2024-03-17 04:20 AM
Hello,
i use at a STM32F429 the PD5 pin to drive a PNP BJT transistor to switch a sensor supply:
PD5 is configured as open drain, and when the stm32 is pulling PD5 low, the transistor supplies the sensor with 5V power. This works so far.
But when PD5 is in open drain, the voltage at PD5 is 3,97V and at the transistor base it is 4,39V.
So there is a current of 4,2µA from the transistor base into PD5 pin. This is too much for the transistor for switching off.
The behavior would be explainable when PD5 would be a "normal" IO-Pin:
3,97V is around 3,3V plus the internal protection diode.
But PD5 is a FT GPIO Pin, 5V tolerant I/O.
The datasheet specifies a maximum Ilkg at Vin = 5V of 3µA.
So at 4V we are already >4µA.
The behavior is the same when PD5 is configured as input.
Internal pull up/down is iswitched off.
What do you mean?
Solved! Go to Solution.
2024-03-18 10:34 AM - edited 2024-03-18 10:36 AM
Did you try my circuit version ?
I just tested on a F303 , at PA15 , open drain, nopull, hi-output, 3,29VDD :
20nA leak at 4,73V ("5V" from USB) ;
but anyway, R1 is needed, to keep pnp OFF at all temperatures etc.
R2 can be 20k...2k , depends on current , you want Q1 to pull.
2024-03-17 05:45 AM
> Internal pull up/down is iswitched off.

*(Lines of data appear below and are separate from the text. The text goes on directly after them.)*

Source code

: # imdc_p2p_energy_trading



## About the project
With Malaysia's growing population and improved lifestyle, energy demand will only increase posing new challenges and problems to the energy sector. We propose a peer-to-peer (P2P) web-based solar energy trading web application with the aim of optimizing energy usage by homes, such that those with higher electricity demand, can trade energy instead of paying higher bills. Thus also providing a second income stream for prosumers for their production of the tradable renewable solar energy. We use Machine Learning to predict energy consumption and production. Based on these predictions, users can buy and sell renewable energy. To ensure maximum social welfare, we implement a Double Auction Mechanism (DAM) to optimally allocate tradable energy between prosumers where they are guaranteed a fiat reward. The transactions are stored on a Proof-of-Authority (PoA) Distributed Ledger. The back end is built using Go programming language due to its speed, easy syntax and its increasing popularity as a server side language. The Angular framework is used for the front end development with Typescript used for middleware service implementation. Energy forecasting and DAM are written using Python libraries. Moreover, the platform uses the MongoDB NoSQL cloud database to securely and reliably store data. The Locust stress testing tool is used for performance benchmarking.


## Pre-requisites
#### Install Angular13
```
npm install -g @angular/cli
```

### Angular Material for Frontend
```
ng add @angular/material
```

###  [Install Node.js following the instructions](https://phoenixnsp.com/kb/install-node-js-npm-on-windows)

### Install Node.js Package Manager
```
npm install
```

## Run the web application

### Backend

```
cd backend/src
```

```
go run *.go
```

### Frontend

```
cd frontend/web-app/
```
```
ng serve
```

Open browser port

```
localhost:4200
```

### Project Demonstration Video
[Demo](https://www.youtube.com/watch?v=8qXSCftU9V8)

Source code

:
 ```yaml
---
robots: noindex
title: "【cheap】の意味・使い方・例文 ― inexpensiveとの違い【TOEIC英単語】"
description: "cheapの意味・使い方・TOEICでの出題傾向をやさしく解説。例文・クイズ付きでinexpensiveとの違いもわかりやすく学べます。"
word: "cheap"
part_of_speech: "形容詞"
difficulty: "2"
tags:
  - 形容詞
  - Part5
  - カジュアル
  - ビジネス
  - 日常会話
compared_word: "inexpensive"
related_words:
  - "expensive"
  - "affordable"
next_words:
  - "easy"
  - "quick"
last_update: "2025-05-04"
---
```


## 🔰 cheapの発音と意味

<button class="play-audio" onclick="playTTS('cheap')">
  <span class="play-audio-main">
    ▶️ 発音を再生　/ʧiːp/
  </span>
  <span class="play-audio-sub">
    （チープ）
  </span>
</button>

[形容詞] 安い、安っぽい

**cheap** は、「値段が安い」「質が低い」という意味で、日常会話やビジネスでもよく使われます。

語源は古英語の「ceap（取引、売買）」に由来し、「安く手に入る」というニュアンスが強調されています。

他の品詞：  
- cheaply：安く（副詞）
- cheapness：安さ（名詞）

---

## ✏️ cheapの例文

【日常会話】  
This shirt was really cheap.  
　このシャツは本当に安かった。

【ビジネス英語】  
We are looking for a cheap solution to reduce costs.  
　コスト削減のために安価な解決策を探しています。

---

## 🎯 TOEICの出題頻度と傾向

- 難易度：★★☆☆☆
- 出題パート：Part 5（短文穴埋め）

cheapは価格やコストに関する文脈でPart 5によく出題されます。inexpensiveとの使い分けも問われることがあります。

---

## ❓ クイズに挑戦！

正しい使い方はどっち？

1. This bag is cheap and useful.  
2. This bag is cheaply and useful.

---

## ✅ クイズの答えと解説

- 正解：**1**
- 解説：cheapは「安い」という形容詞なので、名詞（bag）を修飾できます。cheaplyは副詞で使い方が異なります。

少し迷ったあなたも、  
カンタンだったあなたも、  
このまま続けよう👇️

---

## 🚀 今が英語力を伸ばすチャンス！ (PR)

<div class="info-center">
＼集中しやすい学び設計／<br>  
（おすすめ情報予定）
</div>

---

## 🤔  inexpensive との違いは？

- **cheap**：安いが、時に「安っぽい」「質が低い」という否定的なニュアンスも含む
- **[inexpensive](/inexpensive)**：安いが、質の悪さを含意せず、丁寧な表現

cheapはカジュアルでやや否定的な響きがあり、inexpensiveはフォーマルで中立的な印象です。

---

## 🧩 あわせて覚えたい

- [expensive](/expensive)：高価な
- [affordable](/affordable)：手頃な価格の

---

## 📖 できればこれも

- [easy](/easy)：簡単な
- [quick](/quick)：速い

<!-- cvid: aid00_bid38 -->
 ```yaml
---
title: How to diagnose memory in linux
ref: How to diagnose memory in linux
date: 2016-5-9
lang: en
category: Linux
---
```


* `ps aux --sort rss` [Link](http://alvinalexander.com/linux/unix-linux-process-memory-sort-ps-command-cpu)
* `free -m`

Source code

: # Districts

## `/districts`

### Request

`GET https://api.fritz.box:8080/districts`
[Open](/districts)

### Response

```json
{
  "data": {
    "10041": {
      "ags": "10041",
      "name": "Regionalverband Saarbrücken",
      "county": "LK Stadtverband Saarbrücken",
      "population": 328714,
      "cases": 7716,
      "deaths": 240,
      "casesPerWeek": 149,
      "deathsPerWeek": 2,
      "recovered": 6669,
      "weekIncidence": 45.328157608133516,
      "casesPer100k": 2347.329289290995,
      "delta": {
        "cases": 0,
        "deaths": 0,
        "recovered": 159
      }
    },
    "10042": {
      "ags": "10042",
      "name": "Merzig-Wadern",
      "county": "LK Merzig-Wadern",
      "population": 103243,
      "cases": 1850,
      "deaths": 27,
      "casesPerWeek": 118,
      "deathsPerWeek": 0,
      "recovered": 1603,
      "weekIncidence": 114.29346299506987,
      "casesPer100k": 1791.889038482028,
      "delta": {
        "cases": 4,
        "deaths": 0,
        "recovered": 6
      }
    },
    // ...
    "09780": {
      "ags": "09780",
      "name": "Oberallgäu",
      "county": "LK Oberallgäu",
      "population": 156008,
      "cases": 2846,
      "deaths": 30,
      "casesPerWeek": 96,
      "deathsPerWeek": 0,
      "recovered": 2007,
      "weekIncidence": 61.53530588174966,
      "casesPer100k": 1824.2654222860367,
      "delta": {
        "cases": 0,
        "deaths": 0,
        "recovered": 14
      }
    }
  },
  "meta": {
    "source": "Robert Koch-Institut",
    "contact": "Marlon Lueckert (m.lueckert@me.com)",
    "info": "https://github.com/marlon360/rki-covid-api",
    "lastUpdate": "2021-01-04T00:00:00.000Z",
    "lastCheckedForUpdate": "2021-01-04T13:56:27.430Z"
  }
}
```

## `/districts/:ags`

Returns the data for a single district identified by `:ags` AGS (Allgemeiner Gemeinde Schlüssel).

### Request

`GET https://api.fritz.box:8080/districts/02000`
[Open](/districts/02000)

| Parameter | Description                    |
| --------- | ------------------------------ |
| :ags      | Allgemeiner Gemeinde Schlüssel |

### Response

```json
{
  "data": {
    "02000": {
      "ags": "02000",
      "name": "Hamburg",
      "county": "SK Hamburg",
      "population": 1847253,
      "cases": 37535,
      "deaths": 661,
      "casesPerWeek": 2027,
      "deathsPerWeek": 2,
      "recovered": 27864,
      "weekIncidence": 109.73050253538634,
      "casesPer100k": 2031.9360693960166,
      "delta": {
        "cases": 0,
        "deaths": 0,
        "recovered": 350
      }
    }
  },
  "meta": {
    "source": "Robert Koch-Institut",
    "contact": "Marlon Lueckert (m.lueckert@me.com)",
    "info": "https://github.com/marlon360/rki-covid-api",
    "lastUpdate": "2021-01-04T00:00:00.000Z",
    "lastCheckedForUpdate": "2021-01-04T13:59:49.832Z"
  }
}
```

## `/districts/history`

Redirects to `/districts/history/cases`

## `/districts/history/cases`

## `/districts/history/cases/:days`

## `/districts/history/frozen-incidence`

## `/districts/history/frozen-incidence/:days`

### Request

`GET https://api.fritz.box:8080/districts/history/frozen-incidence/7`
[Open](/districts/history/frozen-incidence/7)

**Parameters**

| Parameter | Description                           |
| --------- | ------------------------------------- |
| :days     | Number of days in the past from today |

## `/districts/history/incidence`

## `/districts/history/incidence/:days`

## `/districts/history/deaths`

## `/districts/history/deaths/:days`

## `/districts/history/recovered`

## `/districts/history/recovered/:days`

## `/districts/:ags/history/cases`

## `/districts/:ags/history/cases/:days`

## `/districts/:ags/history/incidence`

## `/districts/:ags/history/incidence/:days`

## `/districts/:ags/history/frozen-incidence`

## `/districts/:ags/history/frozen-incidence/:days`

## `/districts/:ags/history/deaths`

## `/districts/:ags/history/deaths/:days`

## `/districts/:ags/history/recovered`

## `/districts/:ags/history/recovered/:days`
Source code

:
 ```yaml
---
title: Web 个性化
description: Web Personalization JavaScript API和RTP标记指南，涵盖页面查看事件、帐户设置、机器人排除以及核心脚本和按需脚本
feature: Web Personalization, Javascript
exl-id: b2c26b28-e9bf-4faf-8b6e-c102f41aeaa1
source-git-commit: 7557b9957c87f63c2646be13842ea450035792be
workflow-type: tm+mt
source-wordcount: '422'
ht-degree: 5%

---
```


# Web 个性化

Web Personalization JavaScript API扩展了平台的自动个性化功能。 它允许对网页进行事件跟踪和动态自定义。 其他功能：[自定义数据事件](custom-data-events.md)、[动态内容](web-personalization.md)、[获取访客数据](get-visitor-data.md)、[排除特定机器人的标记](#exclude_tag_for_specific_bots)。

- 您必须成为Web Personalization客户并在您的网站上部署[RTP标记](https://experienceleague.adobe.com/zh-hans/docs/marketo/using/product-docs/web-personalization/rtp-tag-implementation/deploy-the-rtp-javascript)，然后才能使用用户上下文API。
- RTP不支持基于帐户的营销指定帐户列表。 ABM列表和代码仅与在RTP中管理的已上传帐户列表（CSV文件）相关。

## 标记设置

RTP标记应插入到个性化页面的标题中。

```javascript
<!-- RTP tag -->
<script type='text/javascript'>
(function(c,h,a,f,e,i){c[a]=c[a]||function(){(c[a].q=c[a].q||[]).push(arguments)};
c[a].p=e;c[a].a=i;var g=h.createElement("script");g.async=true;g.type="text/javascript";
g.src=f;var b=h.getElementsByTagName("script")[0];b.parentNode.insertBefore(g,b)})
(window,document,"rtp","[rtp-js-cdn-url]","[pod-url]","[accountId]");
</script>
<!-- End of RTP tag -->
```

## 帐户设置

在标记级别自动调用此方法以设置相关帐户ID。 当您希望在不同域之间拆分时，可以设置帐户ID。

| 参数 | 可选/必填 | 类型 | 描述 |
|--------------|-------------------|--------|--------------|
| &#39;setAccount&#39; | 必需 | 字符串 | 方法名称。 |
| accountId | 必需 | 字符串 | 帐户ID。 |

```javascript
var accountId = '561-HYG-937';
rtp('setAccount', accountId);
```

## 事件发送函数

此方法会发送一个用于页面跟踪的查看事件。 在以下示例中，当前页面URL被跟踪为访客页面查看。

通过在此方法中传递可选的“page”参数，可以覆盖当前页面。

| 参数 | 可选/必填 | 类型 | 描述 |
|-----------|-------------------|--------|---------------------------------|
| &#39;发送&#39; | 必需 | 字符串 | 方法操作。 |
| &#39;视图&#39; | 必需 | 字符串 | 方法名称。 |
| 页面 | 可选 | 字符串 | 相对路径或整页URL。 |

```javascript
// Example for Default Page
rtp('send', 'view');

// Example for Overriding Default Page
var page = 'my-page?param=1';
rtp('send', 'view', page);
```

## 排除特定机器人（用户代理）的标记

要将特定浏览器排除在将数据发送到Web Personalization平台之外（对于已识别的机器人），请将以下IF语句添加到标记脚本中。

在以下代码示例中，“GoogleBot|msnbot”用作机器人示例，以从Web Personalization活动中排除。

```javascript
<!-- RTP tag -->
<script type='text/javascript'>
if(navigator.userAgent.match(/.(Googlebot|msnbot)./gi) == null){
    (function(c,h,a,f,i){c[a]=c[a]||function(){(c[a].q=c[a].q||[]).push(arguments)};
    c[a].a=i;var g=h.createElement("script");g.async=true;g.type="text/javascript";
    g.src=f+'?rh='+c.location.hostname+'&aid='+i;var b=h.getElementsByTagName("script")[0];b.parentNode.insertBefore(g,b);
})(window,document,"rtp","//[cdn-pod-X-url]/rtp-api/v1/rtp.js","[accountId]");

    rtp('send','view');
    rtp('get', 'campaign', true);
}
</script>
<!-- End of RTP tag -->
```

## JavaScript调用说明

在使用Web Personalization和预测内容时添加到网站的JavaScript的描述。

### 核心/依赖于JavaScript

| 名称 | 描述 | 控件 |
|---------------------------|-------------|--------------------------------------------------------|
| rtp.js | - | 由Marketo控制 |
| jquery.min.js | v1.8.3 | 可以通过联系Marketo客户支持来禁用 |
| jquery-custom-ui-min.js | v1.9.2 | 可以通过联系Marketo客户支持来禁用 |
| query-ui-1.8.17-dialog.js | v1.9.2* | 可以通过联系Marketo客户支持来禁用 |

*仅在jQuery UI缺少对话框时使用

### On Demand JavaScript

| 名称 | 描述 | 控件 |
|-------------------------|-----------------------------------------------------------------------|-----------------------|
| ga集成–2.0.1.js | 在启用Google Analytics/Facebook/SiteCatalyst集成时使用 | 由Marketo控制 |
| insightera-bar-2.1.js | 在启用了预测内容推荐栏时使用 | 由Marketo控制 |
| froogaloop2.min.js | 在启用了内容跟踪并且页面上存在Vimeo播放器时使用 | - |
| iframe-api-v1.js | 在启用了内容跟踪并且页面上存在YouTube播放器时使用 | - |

I don't believe. Read out and post content of GPIOD registers.
Also, what board is this - a "known good" like Nucleo or Disco, or your own? Is there anything else connected to that pin?
Isn't there some soldering residuum or something similar between the pin/resistor and ground, with equivalent resistance of cca 1MOhm?
JW
2024-03-17 06:49 AM - edited 2024-03-17 06:56 AM
Hi,
you CANNOT switch 5V hi-side with a 3v3 cpu p-p output.
Thats it.
Maybe there is one way: if using FT pin (5v tolerant), as open drain, then possible this way:
2024-03-17 06:56 AM
Right. I switch it only Low-Side. The pin is configured as open drain.
It is a custom board. And no there is nothing else connected to this pin.
For this voltage drop across the resistor there has to flow a current through the resistor.
2024-03-17 06:58 AM - edited 2024-03-17 06:59 AM
see my edit.
+
Some uA "off" current is always in every semiconductor.
2024-03-17 07:12 AM
Regardless of the leakage current, be it 3uA or 4uA: This is poor design, as leakage current can grossly vary with test conditions (e.g. temperature), and current gain of a BJT is a rather poorly controlled parameter. I.e., if 4.2uA is too much to keep the transistor "off", you won't go away with 3uA either if you take another transistor of same type with a slightly higher current gain (just by chance). You need an additional resistor from base to emitter to overcome the leakage current (plus generous safety margin). See e.g. https://www.ti.com/lit/ds/symlink/ulq2004a.pdf, p. 12. (as these are NPN, voltage level are reversed, but the general principle is the same).
2024-03-17 08:12 AM
Little Elearning bipolar tranzistors is open aka Ube. Then for valid closed npn base require resistor to ground .
On pnp base require resistor to 5V.
2024-03-18 10:34 AM - edited 2024-03-18 10:36 AM
Did you try my circuit version ?
I just tested on a F303 , at PA15 , open drain, nopull, hi-output, 3,29VDD :
20nA leak at 4,73V ("5V" from USB) ;
but anyway, R1 is needed, to keep pnp OFF at all temperatures etc.
R2 can be 20k...2k , depends on current , you want Q1 to pull.
2024-10-09 02:51 AM
Thank you for your hints.
I made it to supply the sensor with 3,3V so i don't need this 5V switch anymore.